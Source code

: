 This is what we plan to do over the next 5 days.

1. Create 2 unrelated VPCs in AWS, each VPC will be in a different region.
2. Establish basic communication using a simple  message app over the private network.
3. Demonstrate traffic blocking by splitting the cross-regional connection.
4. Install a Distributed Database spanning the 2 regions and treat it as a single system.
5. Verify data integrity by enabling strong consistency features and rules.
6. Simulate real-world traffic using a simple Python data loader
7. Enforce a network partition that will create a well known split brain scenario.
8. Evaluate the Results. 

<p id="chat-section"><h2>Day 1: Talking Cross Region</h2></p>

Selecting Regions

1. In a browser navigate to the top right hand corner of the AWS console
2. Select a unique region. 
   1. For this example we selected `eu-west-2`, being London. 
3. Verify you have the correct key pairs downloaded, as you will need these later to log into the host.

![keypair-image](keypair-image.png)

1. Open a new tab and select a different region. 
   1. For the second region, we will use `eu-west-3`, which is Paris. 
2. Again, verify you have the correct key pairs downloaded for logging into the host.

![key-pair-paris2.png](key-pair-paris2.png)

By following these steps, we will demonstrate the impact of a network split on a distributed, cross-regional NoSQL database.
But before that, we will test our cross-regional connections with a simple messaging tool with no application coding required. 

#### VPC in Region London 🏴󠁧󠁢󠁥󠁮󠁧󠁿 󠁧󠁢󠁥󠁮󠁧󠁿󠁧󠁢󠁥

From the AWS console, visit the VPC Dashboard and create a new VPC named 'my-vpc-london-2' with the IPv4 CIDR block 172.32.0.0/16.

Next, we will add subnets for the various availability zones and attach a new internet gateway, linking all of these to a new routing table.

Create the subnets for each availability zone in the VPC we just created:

#####

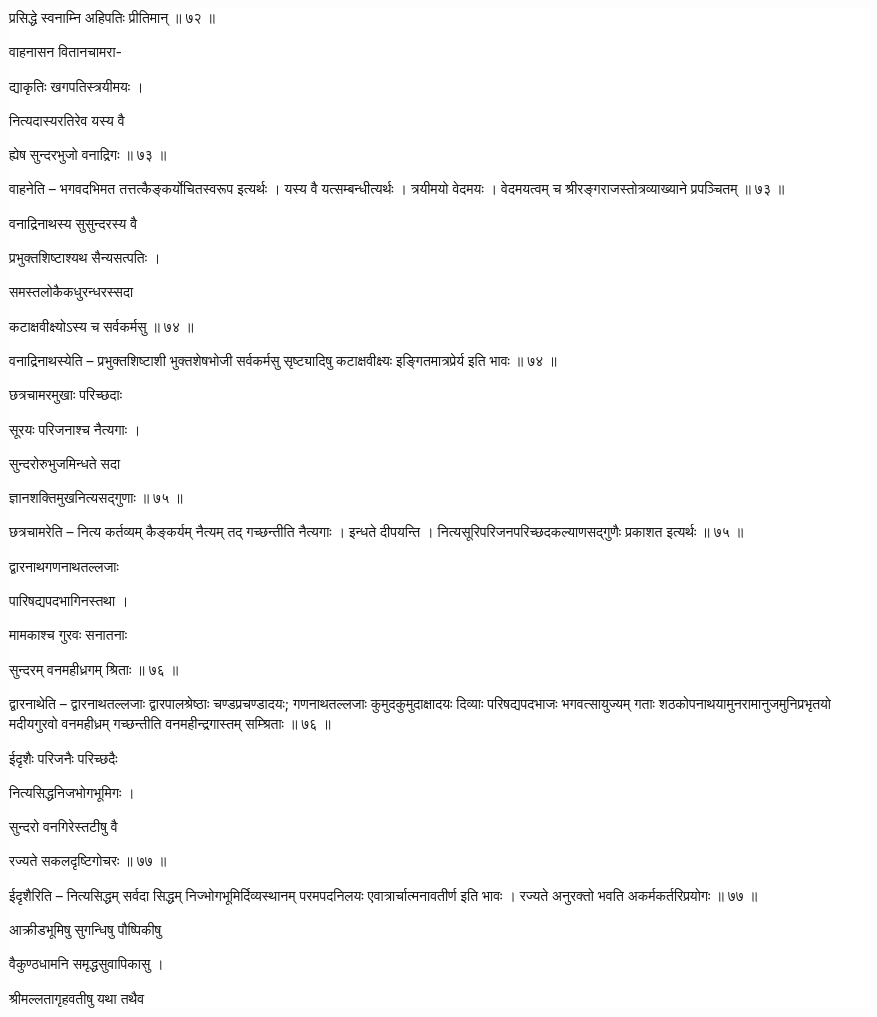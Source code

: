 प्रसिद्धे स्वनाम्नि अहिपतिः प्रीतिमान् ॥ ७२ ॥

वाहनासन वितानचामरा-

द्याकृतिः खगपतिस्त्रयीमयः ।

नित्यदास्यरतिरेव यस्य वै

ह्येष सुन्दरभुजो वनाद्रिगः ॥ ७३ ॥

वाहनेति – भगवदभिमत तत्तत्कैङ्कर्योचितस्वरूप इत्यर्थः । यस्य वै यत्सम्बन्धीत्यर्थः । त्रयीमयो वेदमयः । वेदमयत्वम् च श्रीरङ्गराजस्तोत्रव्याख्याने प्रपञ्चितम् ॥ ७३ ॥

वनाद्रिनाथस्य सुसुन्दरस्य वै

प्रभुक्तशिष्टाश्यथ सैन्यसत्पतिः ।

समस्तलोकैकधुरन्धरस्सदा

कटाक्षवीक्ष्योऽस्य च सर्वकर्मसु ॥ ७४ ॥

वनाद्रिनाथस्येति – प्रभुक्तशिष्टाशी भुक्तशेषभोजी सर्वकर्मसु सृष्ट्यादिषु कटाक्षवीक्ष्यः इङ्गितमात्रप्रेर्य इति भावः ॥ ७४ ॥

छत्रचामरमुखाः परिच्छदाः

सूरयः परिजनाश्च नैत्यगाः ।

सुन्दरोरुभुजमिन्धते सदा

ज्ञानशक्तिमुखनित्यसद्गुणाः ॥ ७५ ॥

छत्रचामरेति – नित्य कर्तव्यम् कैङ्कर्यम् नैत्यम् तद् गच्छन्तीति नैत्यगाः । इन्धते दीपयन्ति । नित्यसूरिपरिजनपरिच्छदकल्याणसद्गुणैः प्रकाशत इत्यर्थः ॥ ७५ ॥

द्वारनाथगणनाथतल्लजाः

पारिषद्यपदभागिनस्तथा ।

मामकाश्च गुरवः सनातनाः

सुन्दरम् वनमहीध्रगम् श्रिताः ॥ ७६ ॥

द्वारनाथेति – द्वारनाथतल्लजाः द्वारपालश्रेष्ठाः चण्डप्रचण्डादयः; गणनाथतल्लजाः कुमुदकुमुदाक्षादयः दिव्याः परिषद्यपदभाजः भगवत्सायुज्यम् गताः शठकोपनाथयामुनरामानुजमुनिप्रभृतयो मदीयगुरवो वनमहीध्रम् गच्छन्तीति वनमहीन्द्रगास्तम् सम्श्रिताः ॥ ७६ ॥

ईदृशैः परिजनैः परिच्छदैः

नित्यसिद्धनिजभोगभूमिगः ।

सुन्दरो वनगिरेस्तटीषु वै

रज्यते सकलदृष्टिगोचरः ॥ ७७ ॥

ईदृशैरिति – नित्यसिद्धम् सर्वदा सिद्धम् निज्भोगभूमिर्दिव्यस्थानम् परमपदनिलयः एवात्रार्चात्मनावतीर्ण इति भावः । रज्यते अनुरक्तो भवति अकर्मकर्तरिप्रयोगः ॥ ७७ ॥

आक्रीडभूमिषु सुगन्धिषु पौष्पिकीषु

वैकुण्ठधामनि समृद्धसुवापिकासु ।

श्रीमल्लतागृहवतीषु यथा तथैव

#####

Work task -
Set down precisely the lines above between the line holding "1. For the second" and the line holding "Create the subnets", inclusive, and nothing beyond them.

Output of the exercise -
   1. For the second region, we will use `eu-west-3`, which is Paris. 
2. Again, verify you have the correct key pairs downloaded for logging into the host.

![key-pair-paris2.png](key-pair-paris2.png)

By following these steps, we will demonstrate the impact of a network split on a distributed, cross-regional NoSQL database.
But before that, we will test our cross-regional connections with a simple messaging tool with no application coding required. 

#### VPC in Region London 🏴󠁧󠁢󠁥󠁮󠁧󠁿 󠁧󠁢󠁥󠁮󠁧󠁿󠁧󠁢󠁥

From the AWS console, visit the VPC Dashboard and create a new VPC named 'my-vpc-london-2' with the IPv4 CIDR block 172.32.0.0/16.

Next, we will add subnets for the various availability zones and attach a new internet gateway, linking all of these to a new routing table.

Create the subnets for each availability zone in the VPC we just created:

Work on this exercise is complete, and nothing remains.